**TRY IT:** Search the entries below for the word "begin" and copy every line where it appears.

**DATA SUPPLIED:**
:::
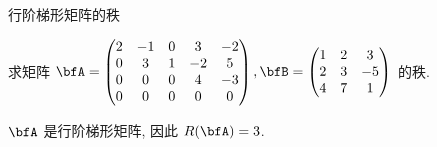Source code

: \begin{frame}{行阶梯形矩阵的秩}
	\onslide<+->
	\begin{example}
		求矩阵 $\bfA=\begin{pmatrix}
			2&-1&0&3&-2\\
			0&3&1&-2&5\\
			0&0&0&4&-3\\
			0&0&0&0&0
		\end{pmatrix},\bfB=\begin{pmatrix}
			1&2&3\\
			2&3&-5\\
			4&7&1
		\end{pmatrix}$ 的秩.
	\end{example}
	\onslide<+->
	\begin{solution}
		$\bfA$ 是行阶梯形矩阵, 因此 $R(\bfA)=3$.
		\onslide<+->{\[\bfB\wsim{r_2-2r_1}{r_4-4r_1}\begin{pmatrix}
			1&2&3\\
			0&-1&-11\\
			0&-1&-11
		\end{pmatrix}\wsim{r_3-r_2}{-r_2}\begin{pmatrix}
			1&2&3\\
			0&1&11\\
			0&0&0
		\end{pmatrix}\onslide<+->{\implies R(\bfB)=2.}\]}
		\vspace{-\baselineskip}
	\end{solution}
\end{frame}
:::
**TASK OUTPUT:**
: \begin{frame}{行阶梯形矩阵的秩}
	\begin{example}
		求矩阵 $\bfA=\begin{pmatrix}
		\end{pmatrix},\bfB=\begin{pmatrix}
	\begin{solution}
		\onslide<+->{\[\bfB\wsim{r_2-2r_1}{r_4-4r_1}\begin{pmatrix}
		\end{pmatrix}\wsim{r_3-r_2}{-r_2}\begin{pmatrix}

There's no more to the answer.